Since pictures do not belong in the copy, please repeat every record below exactly without them.
[[ RECORDS SUPPLIED open ]]
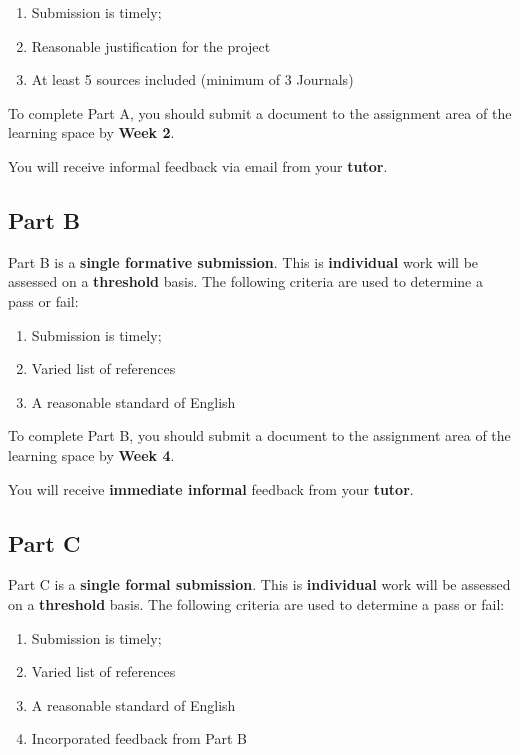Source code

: \documentclass{../../fal_assignment}
\begin{document}
\begin{enumerate}[label=(\alph*)]
	\item Submission is timely;
	\item Reasonable justification for the project
	\item At least 5 sources included (minimum of 3 Journals)
\end{enumerate}

To complete Part A, you should submit a document to the assignment area of the learning space by \textbf{Week 2}.

You will receive informal feedback via email from your \textbf{tutor}.

\subsection*{Part B}

Part B is a \textbf{single formative submission}. This is \textbf{individual} work will be assessed on a \textbf{threshold} basis. The following criteria are used to determine a pass or fail: 

\begin{enumerate}[label=(\alph*)]
	\item Submission is timely;
	\item Varied list of references
	\item A reasonable standard of English
\end{enumerate}

To complete Part B, you should submit a document to the assignment area of the learning space by \textbf{Week 4}.

You will receive \textbf{immediate informal} feedback from your \textbf{tutor}.


\subsection*{Part C}

Part C is a \textbf{single formal submission}. This is \textbf{individual} work will be assessed on a \textbf{threshold} basis. The following criteria are used to determine a pass or fail: 

\begin{enumerate}[label=(\alph*)]
	\item Submission is timely;
	\item Varied list of references
	\item A reasonable standard of English
	\item Incorporated feedback from Part B
\end{enumerate}
\end{document}
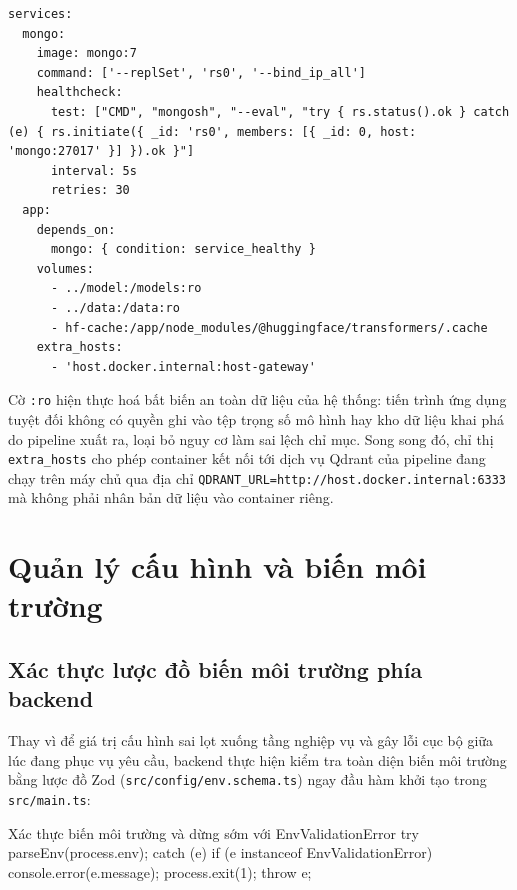 \begin{verbatim}
services:
  mongo:
    image: mongo:7
    command: ['--replSet', 'rs0', '--bind_ip_all']
    healthcheck:
      test: ["CMD", "mongosh", "--eval", "try { rs.status().ok } catch (e) { rs.initiate({ _id: 'rs0', members: [{ _id: 0, host: 'mongo:27017' }] }).ok }"]
      interval: 5s
      retries: 30
  app:
    depends_on:
      mongo: { condition: service_healthy }
    volumes:
      - ../model:/models:ro
      - ../data:/data:ro
      - hf-cache:/app/node_modules/@huggingface/transformers/.cache
    extra_hosts:
      - 'host.docker.internal:host-gateway'
\end{verbatim}

Cờ \texttt{:\allowbreak{}ro} hiện thực hoá bất biến an toàn dữ liệu của hệ thống: tiến trình ứng dụng tuyệt đối không có quyền ghi vào tệp trọng số mô hình hay kho dữ liệu khai phá do pipeline xuất ra, loại bỏ nguy cơ làm sai lệch chỉ mục. Song song đó, chỉ thị \texttt{extra\_\allowbreak{}hosts} cho phép container kết nối tới dịch vụ Qdrant của pipeline đang chạy trên máy chủ qua địa chỉ \texttt{QDRANT\_\allowbreak{}URL=\allowbreak{}http:\allowbreak{}/\allowbreak{}/\allowbreak{}host.\allowbreak{}docker.\allowbreak{}internal:\allowbreak{}6333} mà không phải nhân bản dữ liệu vào container riêng.

\section{Quản lý cấu hình và biến môi trường}
\label{sec:quan-ly-cau-hinh}

\subsection{Xác thực lược đồ biến môi trường phía backend}
\label{subsec:xac-thuc-env-be}

Thay vì để giá trị cấu hình sai lọt xuống tầng nghiệp vụ và gây lỗi cục bộ giữa lúc đang phục vụ yêu cầu, backend thực hiện kiểm tra toàn diện biến môi trường bằng lược đồ Zod (\texttt{src/\allowbreak{}config/\allowbreak{}env.\allowbreak{}schema.\allowbreak{}ts}) ngay đầu hàm khởi tạo trong \texttt{src/\allowbreak{}main.\allowbreak{}ts}:

\begin{tsbox}{Xác thực biến môi trường và dừng sớm với EnvValidationError}
try {
  parseEnv(process.env);
} catch (e) {
  if (e instanceof EnvValidationError) {
    console.error(e.message);
    process.exit(1);
  }
  throw e;
}
\end{tsbox}

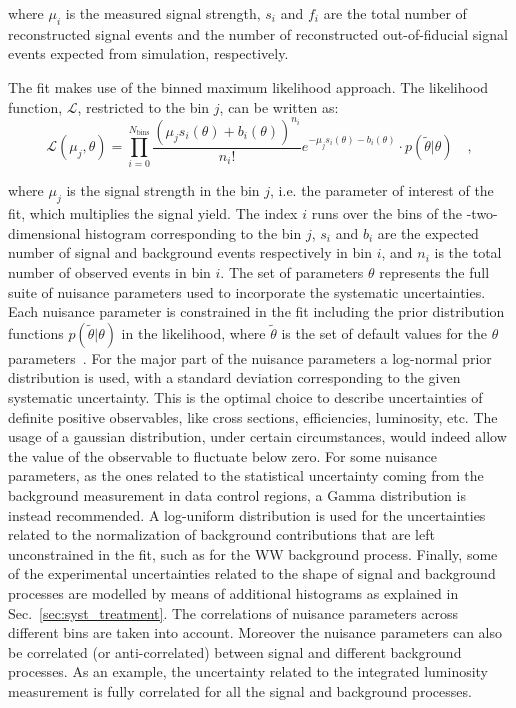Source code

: \noindent where $\mu_i$ is the measured signal strength, $s_i$ and $f_i$ are the total number of reconstructed signal events and the number of reconstructed out-of-fiducial signal events expected from simulation, respectively.

The fit makes use of the binned maximum likelihood approach. The likelihood function, $\mathcal{L}$, restricted to the \pth bin $j$, can be written as:
\begin{equation}
\mathcal{L}(\mu_j,\theta) = \prod_{i=0}^{N_\mathrm{bins}} \frac{(\mu_j s_i(\theta) + b_i(\theta))^{n_i}}{n_i!}e^{-\mu_j s_i(\theta) - b_i(\theta)} \cdot p(\tilde{\theta} |\theta ) \quad ,
\end{equation}

\noindent where $\mu_j$ is the signal strength in the bin $j$, i.e. the parameter of interest of the fit, which multiplies the signal yield. The index $i$ runs over the bins of the \mll-\mt two-dimensional histogram corresponding to the \pth bin $j$, $s_i$ and $b_i$ are the expected number of signal and background events respectively in bin $i$, and $n_i$ is the total number of observed events in bin $i$. The set of parameters $\theta$ represents the full suite of nuisance parameters used to incorporate the systematic uncertainties. Each nuisance parameter is constrained in the fit including the prior distribution functions $p(\tilde{\theta}|\theta)$ in the likelihood, where $\tilde{\theta}$ is the set of default values for the $\theta$ parameters~\cite{CMS-NOTE-2011-005}. For the major part of the nuisance parameters a log-normal prior distribution is used, with a standard deviation corresponding to the given systematic uncertainty. This is the optimal choice to describe uncertainties of definite positive observables, like cross sections, efficiencies, luminosity, etc. The usage of a gaussian distribution, under certain circumstances, would indeed allow the value of the observable to fluctuate below zero.
For some nuisance parameters, as the ones related to the statistical uncertainty coming from the background measurement in data control regions, a Gamma distribution is instead recommended. 
A log-uniform distribution is used for the uncertainties related to the normalization of background contributions that are left unconstrained in the fit, such as for the WW background process.
Finally, some of the experimental uncertainties related to the shape of signal and background processes are modelled by means of additional histograms as explained in Sec.~\ref{sec:syst_treatment}. The correlations of nuisance parameters across different \pth bins are taken into account. Moreover the nuisance parameters can also be correlated (or anti-correlated) between signal and different background processes. As an example, the uncertainty related to the integrated luminosity measurement is fully correlated for all the signal and background processes.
[[ RECORDS SUPPLIED closed ]]
WRITTEN RESPONSE:
Source code

: \documentclass{../../fal_assignment}
\begin{document}
\begin{enumerate}[label=(\alph*)]
	\item Submission is timely;
	\item Reasonable justification for the project
	\item At least 5 sources included (minimum of 3 Journals)
\end{enumerate}

To complete Part A, you should submit a document to the assignment area of the learning space by \textbf{Week 2}.

You will receive informal feedback via email from your \textbf{tutor}.

\subsection*{Part B}

Part B is a \textbf{single formative submission}. This is \textbf{individual} work will be assessed on a \textbf{threshold} basis. The following criteria are used to determine a pass or fail: 

\begin{enumerate}[label=(\alph*)]
	\item Submission is timely;
	\item Varied list of references
	\item A reasonable standard of English
\end{enumerate}

To complete Part B, you should submit a document to the assignment area of the learning space by \textbf{Week 4}.

You will receive \textbf{immediate informal} feedback from your \textbf{tutor}.


\subsection*{Part C}

Part C is a \textbf{single formal submission}. This is \textbf{individual} work will be assessed on a \textbf{threshold} basis. The following criteria are used to determine a pass or fail: 

\begin{enumerate}[label=(\alph*)]
	\item Submission is timely;
	\item Varied list of references
	\item A reasonable standard of English
	\item Incorporated feedback from Part B
\end{enumerate}
\end{document}
 \begin{verbatim}
services:
  mongo:
    image: mongo:7
    command: ['--replSet', 'rs0', '--bind_ip_all']
    healthcheck:
      test: ["CMD", "mongosh", "--eval", "try { rs.status().ok } catch (e) { rs.initiate({ _id: 'rs0', members: [{ _id: 0, host: 'mongo:27017' }] }).ok }"]
      interval: 5s
      retries: 30
  app:
    depends_on:
      mongo: { condition: service_healthy }
    volumes:
      - ../model:/models:ro
      - ../data:/data:ro
      - hf-cache:/app/node_modules/@huggingface/transformers/.cache
    extra_hosts:
      - 'host.docker.internal:host-gateway'
\end{verbatim}

Cờ \texttt{:\allowbreak{}ro} hiện thực hoá bất biến an toàn dữ liệu của hệ thống: tiến trình ứng dụng tuyệt đối không có quyền ghi vào tệp trọng số mô hình hay kho dữ liệu khai phá do pipeline xuất ra, loại bỏ nguy cơ làm sai lệch chỉ mục. Song song đó, chỉ thị \texttt{extra\_\allowbreak{}hosts} cho phép container kết nối tới dịch vụ Qdrant của pipeline đang chạy trên máy chủ qua địa chỉ \texttt{QDRANT\_\allowbreak{}URL=\allowbreak{}http:\allowbreak{}/\allowbreak{}/\allowbreak{}host.\allowbreak{}docker.\allowbreak{}internal:\allowbreak{}6333} mà không phải nhân bản dữ liệu vào container riêng.

\section{Quản lý cấu hình và biến môi trường}
\label{sec:quan-ly-cau-hinh}

\subsection{Xác thực lược đồ biến môi trường phía backend}
\label{subsec:xac-thuc-env-be}

Thay vì để giá trị cấu hình sai lọt xuống tầng nghiệp vụ và gây lỗi cục bộ giữa lúc đang phục vụ yêu cầu, backend thực hiện kiểm tra toàn diện biến môi trường bằng lược đồ Zod (\texttt{src/\allowbreak{}config/\allowbreak{}env.\allowbreak{}schema.\allowbreak{}ts}) ngay đầu hàm khởi tạo trong \texttt{src/\allowbreak{}main.\allowbreak{}ts}:

\begin{tsbox}{Xác thực biến môi trường và dừng sớm với EnvValidationError}
try {
  parseEnv(process.env);
} catch (e) {
  if (e instanceof EnvValidationError) {
    console.error(e.message);
    process.exit(1);
  }
  throw e;
}
\end{tsbox}

Source code

: \noindent where $\mu_i$ is the measured signal strength, $s_i$ and $f_i$ are the total number of reconstructed signal events and the number of reconstructed out-of-fiducial signal events expected from simulation, respectively.

The fit makes use of the binned maximum likelihood approach. The likelihood function, $\mathcal{L}$, restricted to the \pth bin $j$, can be written as:
\begin{equation}
\mathcal{L}(\mu_j,\theta) = \prod_{i=0}^{N_\mathrm{bins}} \frac{(\mu_j s_i(\theta) + b_i(\theta))^{n_i}}{n_i!}e^{-\mu_j s_i(\theta) - b_i(\theta)} \cdot p(\tilde{\theta} |\theta ) \quad ,
\end{equation}

\noindent where $\mu_j$ is the signal strength in the bin $j$, i.e. the parameter of interest of the fit, which multiplies the signal yield. The index $i$ runs over the bins of the \mll-\mt two-dimensional histogram corresponding to the \pth bin $j$, $s_i$ and $b_i$ are the expected number of signal and background events respectively in bin $i$, and $n_i$ is the total number of observed events in bin $i$. The set of parameters $\theta$ represents the full suite of nuisance parameters used to incorporate the systematic uncertainties. Each nuisance parameter is constrained in the fit including the prior distribution functions $p(\tilde{\theta}|\theta)$ in the likelihood, where $\tilde{\theta}$ is the set of default values for the $\theta$ parameters~\cite{CMS-NOTE-2011-005}. For the major part of the nuisance parameters a log-normal prior distribution is used, with a standard deviation corresponding to the given systematic uncertainty. This is the optimal choice to describe uncertainties of definite positive observables, like cross sections, efficiencies, luminosity, etc. The usage of a gaussian distribution, under certain circumstances, would indeed allow the value of the observable to fluctuate below zero.
For some nuisance parameters, as the ones related to the statistical uncertainty coming from the background measurement in data control regions, a Gamma distribution is instead recommended. 
A log-uniform distribution is used for the uncertainties related to the normalization of background contributions that are left unconstrained in the fit, such as for the WW background process.
Finally, some of the experimental uncertainties related to the shape of signal and background processes are modelled by means of additional histograms as explained in Sec.~\ref{sec:syst_treatment}. The correlations of nuisance parameters across different \pth bins are taken into account. Moreover the nuisance parameters can also be correlated (or anti-correlated) between signal and different background processes. As an example, the uncertainty related to the integrated luminosity measurement is fully correlated for all the signal and background processes.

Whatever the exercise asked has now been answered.